▶ _Exercise instructions_:
Copy out the entries below exactly as they stand, but only from the line containing "- Replace heavy" through the line containing "to the EIP-712".

▬▬▬▬▬▬▬▬▬▬

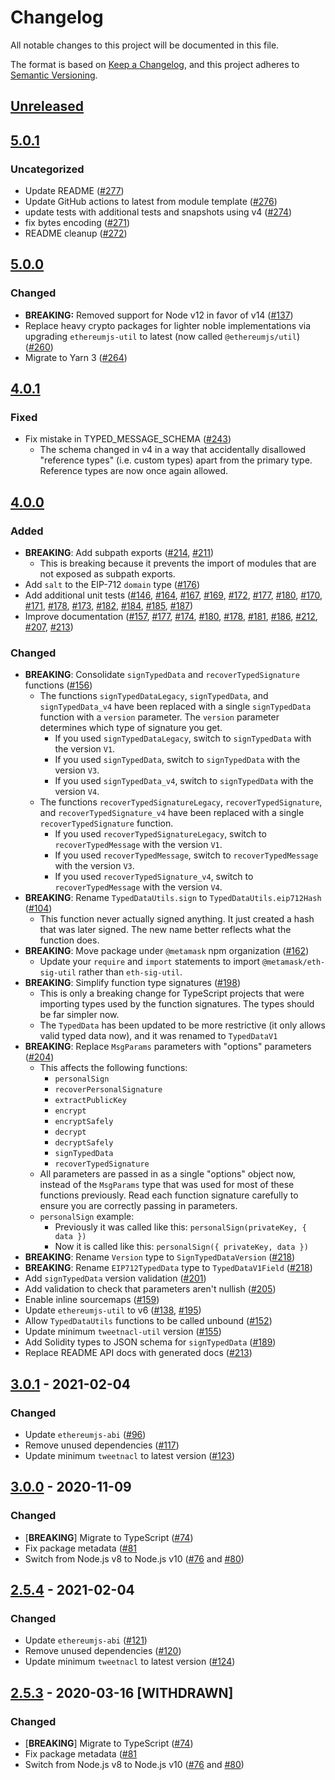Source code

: # Changelog
All notable changes to this project will be documented in this file.

The format is based on [Keep a Changelog](https://keepachangelog.com/en/1.0.0/),
and this project adheres to [Semantic Versioning](https://semver.org/spec/v2.0.0.html).

## [Unreleased]

## [5.0.1]
### Uncategorized
- Update README ([#277](https://github.com/MetaMask/eth-sig-util/pull/277))
- Update GitHub actions to latest from module template ([#276](https://github.com/MetaMask/eth-sig-util/pull/276))
- update tests with additional tests and snapshots using v4 ([#274](https://github.com/MetaMask/eth-sig-util/pull/274))
- fix bytes encoding ([#271](https://github.com/MetaMask/eth-sig-util/pull/271))
- README cleanup ([#272](https://github.com/MetaMask/eth-sig-util/pull/272))

## [5.0.0]
### Changed
- **BREAKING:** Removed support for Node v12 in favor of v14 ([#137](https://github.com/MetaMask/eth-json-rpc-middleware/pull/137))
- Replace heavy crypto packages for lighter noble implementations via upgrading `ethereumjs-util` to latest (now called `@ethereumjs/util`) ([#260](https://github.com/MetaMask/eth-sig-util/pull/260))
- Migrate to Yarn 3 ([#264](https://github.com/MetaMask/eth-sig-util/pull/264))


## [4.0.1]
### Fixed
- Fix mistake in TYPED_MESSAGE_SCHEMA ([#243](https://github.com/MetaMask/eth-sig-util/pull/243))
  - The schema changed in v4 in a way that accidentally disallowed "reference types" (i.e. custom types) apart from the primary type. Reference types are now once again allowed.

## [4.0.0]
### Added
- **BREAKING**: Add subpath exports ([#214](https://github.com/MetaMask/eth-sig-util/pull/214), [#211](https://github.com/MetaMask/eth-sig-util/pull/211))
  - This is breaking because it prevents the import of modules that are not exposed as subpath exports.
- Add `salt` to the EIP-712 `domain` type ([#176](https://github.com/MetaMask/eth-sig-util/pull/176))
- Add additional unit tests ([#146](https://github.com/MetaMask/eth-sig-util/pull/146), [#164](https://github.com/MetaMask/eth-sig-util/pull/164), [#167](https://github.com/MetaMask/eth-sig-util/pull/167), [#169](https://github.com/MetaMask/eth-sig-util/pull/169), [#172](https://github.com/MetaMask/eth-sig-util/pull/172), [#177](https://github.com/MetaMask/eth-sig-util/pull/177), [#180](https://github.com/MetaMask/eth-sig-util/pull/180), [#170](https://github.com/MetaMask/eth-sig-util/pull/170), [#171](https://github.com/MetaMask/eth-sig-util/pull/171), [#178](https://github.com/MetaMask/eth-sig-util/pull/178), [#173](https://github.com/MetaMask/eth-sig-util/pull/173), [#182](https://github.com/MetaMask/eth-sig-util/pull/182), [#184](https://github.com/MetaMask/eth-sig-util/pull/184), [#185](https://github.com/MetaMask/eth-sig-util/pull/185), [#187](https://github.com/MetaMask/eth-sig-util/pull/187))
- Improve documentation ([#157](https://github.com/MetaMask/eth-sig-util/pull/157), [#177](https://github.com/MetaMask/eth-sig-util/pull/177), [#174](https://github.com/MetaMask/eth-sig-util/pull/174), [#180](https://github.com/MetaMask/eth-sig-util/pull/180), [#178](https://github.com/MetaMask/eth-sig-util/pull/178), [#181](https://github.com/MetaMask/eth-sig-util/pull/181), [#186](https://github.com/MetaMask/eth-sig-util/pull/186), [#212](https://github.com/MetaMask/eth-sig-util/pull/212), [#207](https://github.com/MetaMask/eth-sig-util/pull/207), [#213](https://github.com/MetaMask/eth-sig-util/pull/213))

### Changed
- **BREAKING**: Consolidate `signTypedData` and `recoverTypedSignature` functions ([#156](https://github.com/MetaMask/eth-sig-util/pull/156))
  - The functions `signTypedDataLegacy`, `signTypedData`, and `signTypedData_v4` have been replaced with a single `signTypedData` function with a `version` parameter. The `version` parameter determines which type of signature you get.
    - If you used `signTypedDataLegacy`, switch to `signTypedData` with the version `V1`.
    - If you used `signTypedData`, switch to `signTypedData` with the version `V3`.
    - If you used `signTypedData_v4`, switch to `signTypedData` with the version `V4`.
  - The functions `recoverTypedSignatureLegacy`, `recoverTypedSignature`, and `recoverTypedSignature_v4` have been replaced with a single `recoverTypedSignature` function.
    - If you used `recoverTypedSignatureLegacy`, switch to `recoverTypedMessage` with the version `V1`.
    - If you used `recoverTypedMessage`, switch to `recoverTypedMessage` with the version `V3`.
    - If you used `recoverTypedSignature_v4`, switch to `recoverTypedMessage` with the version `V4`.
- **BREAKING**: Rename `TypedDataUtils.sign` to `TypedDataUtils.eip712Hash` ([#104](https://github.com/MetaMask/eth-sig-util/pull/104))
  - This function never actually signed anything. It just created a hash that was later signed. The new name better reflects what the function does.
- **BREAKING**: Move package under `@metamask` npm organization ([#162](https://github.com/MetaMask/eth-sig-util/pull/162))
  - Update your `require` and `import` statements to import `@metamask/eth-sig-util` rather than `eth-sig-util`.
- **BREAKING**: Simplify function type signatures ([#198](https://github.com/MetaMask/eth-sig-util/pull/198))
  - This is only a breaking change for TypeScript projects that were importing types used by the function signatures. The types should be far simpler now.
  - The `TypedData` has been updated to be more restrictive (it only allows valid typed data now), and it was renamed to `TypedDataV1`
- **BREAKING**: Replace `MsgParams` parameters with "options" parameters ([#204](https://github.com/MetaMask/eth-sig-util/pull/204))
  - This affects the following functions:
    - `personalSign`
    - `recoverPersonalSignature`
    - `extractPublicKey`
    - `encrypt`
    - `encryptSafely`
    - `decrypt`
    - `decryptSafely`
    - `signTypedData`
    - `recoverTypedSignature`
  - All parameters are passed in as a single "options" object now, instead of the `MsgParams` type that was used for most of these functions previously. Read each function signature carefully to ensure you are correctly passing in parameters.
  - `personalSign` example:
    - Previously it was called like this: `personalSign(privateKey, { data })`
    - Now it is called like this: `personalSign({ privateKey, data })`
- **BREAKING**: Rename `Version` type to `SignTypedDataVersion` ([#218](https://github.com/MetaMask/eth-sig-util/pull/218))
- **BREAKING**: Rename `EIP712TypedData` type to `TypedDataV1Field` ([#218](https://github.com/MetaMask/eth-sig-util/pull/218))
- Add `signTypedData` version validation ([#201](https://github.com/MetaMask/eth-sig-util/pull/201))
- Add validation to check that parameters aren't nullish ([#205](https://github.com/MetaMask/eth-sig-util/pull/205))
- Enable inline sourcemaps ([#159](https://github.com/MetaMask/eth-sig-util/pull/159))
- Update `ethereumjs-util` to v6 ([#138](https://github.com/MetaMask/eth-sig-util/pull/138), [#195](https://github.com/MetaMask/eth-sig-util/pull/195))
- Allow `TypedDataUtils` functions to be called unbound ([#152](https://github.com/MetaMask/eth-sig-util/pull/152))
- Update minimum `tweetnacl-util` version ([#155](https://github.com/MetaMask/eth-sig-util/pull/155))
- Add Solidity types to JSON schema for `signTypedData` ([#189](https://github.com/MetaMask/eth-sig-util/pull/189))
- Replace README API docs with generated docs ([#213](https://github.com/MetaMask/eth-sig-util/pull/213))

## [3.0.1] - 2021-02-04
### Changed
- Update `ethereumjs-abi` ([#96](https://github.com/MetaMask/eth-sig-util/pull/96))
- Remove unused dependencies ([#117](https://github.com/MetaMask/eth-sig-util/pull/117))
- Update minimum `tweetnacl` to latest version ([#123](https://github.com/MetaMask/eth-sig-util/pull/123))

## [3.0.0] - 2020-11-09
### Changed
- [**BREAKING**] Migrate to TypeScript ([#74](https://github.com/MetaMask/eth-sig-util/pull/74))
- Fix package metadata ([#81](https://github.com/MetaMask/eth-sig-util/pull/81)
- Switch from Node.js v8 to Node.js v10 ([#76](https://github.com/MetaMask/eth-sig-util/pull/77) and [#80](https://github.com/MetaMask/eth-sig-util/pull/80))


## [2.5.4] - 2021-02-04
### Changed
- Update `ethereumjs-abi` ([#121](https://github.com/MetaMask/eth-sig-util/pull/121))
- Remove unused dependencies ([#120](https://github.com/MetaMask/eth-sig-util/pull/120))
- Update minimum `tweetnacl` to latest version ([#124](https://github.com/MetaMask/eth-sig-util/pull/124))

## [2.5.3] - 2020-03-16 [WITHDRAWN]
### Changed
- [**BREAKING**] Migrate to TypeScript ([#74](https://github.com/MetaMask/eth-sig-util/pull/74))
- Fix package metadata ([#81](https://github.com/MetaMask/eth-sig-util/pull/81)
- Switch from Node.js v8 to Node.js v10 ([#76](https://github.com/MetaMask/eth-sig-util/pull/77) and [#80](https://github.com/MetaMask/eth-sig-util/pull/80))

[Unreleased]: https://github.com/MetaMask/eth-sig-util/compare/v5.0.1...HEAD
[5.0.1]: https://github.com/MetaMask/eth-sig-util/compare/v5.0.0...v5.0.1
[5.0.0]: https://github.com/MetaMask/eth-sig-util/compare/v4.0.1...v5.0.0
[4.0.1]: https://github.com/MetaMask/eth-sig-util/compare/v4.0.0...v4.0.1
[4.0.0]: https://github.com/MetaMask/eth-sig-util/compare/v3.0.1...v4.0.0
[3.0.1]: https://github.com/MetaMask/eth-sig-util/compare/v3.0.0...v3.0.1
[3.0.0]: https://github.com/MetaMask/eth-sig-util/compare/v2.5.4...v3.0.0
[2.5.4]: https://github.com/MetaMask/eth-sig-util/compare/v2.5.3...v2.5.4
[2.5.3]: https://github.com/MetaMask/eth-sig-util/releases/tag/v2.5.3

▬▬▬▬▬▬▬▬▬▬

▶ _Answer box_:
- Replace heavy crypto packages for lighter noble implementations via upgrading `ethereumjs-util` to latest (now called `@ethereumjs/util`) ([#260](https://github.com/MetaMask/eth-sig-util/pull/260))
- Migrate to Yarn 3 ([#264](https://github.com/MetaMask/eth-sig-util/pull/264))


## [4.0.1]
### Fixed
- Fix mistake in TYPED_MESSAGE_SCHEMA ([#243](https://github.com/MetaMask/eth-sig-util/pull/243))
  - The schema changed in v4 in a way that accidentally disallowed "reference types" (i.e. custom types) apart from the primary type. Reference types are now once again allowed.

## [4.0.0]
### Added
- **BREAKING**: Add subpath exports ([#214](https://github.com/MetaMask/eth-sig-util/pull/214), [#211](https://github.com/MetaMask/eth-sig-util/pull/211))
  - This is breaking because it prevents the import of modules that are not exposed as subpath exports.
- Add `salt` to the EIP-712 `domain` type ([#176](https://github.com/MetaMask/eth-sig-util/pull/176))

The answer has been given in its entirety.